## EXERCISE AIM
All lines holding the word "episodes" in the listing below need to be copied.

## EXTRACTED ENTRIES
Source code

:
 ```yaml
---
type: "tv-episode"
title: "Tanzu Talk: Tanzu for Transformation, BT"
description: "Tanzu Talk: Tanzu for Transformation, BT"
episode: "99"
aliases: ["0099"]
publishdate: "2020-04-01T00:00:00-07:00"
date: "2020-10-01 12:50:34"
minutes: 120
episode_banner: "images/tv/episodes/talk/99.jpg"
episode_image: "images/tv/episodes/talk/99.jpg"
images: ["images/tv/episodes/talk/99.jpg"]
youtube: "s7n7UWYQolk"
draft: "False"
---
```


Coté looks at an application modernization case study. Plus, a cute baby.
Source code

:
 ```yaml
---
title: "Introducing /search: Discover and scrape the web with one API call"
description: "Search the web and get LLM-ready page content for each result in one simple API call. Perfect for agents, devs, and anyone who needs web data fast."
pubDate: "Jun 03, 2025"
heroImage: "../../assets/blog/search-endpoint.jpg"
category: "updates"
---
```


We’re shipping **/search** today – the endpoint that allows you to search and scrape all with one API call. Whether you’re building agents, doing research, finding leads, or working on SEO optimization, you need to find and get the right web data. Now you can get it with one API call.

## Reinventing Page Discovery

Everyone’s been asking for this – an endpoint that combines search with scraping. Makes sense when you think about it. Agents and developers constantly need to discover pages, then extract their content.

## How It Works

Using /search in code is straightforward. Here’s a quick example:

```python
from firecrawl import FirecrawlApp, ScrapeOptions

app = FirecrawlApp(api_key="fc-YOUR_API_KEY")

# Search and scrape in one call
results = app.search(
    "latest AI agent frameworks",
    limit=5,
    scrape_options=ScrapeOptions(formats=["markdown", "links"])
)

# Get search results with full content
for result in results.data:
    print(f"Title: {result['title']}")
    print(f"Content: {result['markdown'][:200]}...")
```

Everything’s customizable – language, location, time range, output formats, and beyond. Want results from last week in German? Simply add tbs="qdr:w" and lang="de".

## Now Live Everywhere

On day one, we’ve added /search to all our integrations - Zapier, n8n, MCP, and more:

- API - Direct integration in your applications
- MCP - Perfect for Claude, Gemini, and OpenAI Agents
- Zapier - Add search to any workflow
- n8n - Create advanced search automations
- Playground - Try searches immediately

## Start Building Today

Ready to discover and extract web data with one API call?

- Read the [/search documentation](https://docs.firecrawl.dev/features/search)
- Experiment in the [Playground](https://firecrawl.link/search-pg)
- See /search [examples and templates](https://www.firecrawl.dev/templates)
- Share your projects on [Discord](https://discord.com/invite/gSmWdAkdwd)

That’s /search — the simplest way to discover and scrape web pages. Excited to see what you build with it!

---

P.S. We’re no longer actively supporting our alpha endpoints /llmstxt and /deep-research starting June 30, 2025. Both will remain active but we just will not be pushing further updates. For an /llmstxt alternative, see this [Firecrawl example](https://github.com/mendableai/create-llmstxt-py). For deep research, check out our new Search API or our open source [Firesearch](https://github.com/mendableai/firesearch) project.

## WRITTEN RESPONSE
episode_banner: "images/tv/episodes/talk/99.jpg"
episode_image: "images/tv/episodes/talk/99.jpg"
images: ["images/tv/episodes/talk/99.jpg"]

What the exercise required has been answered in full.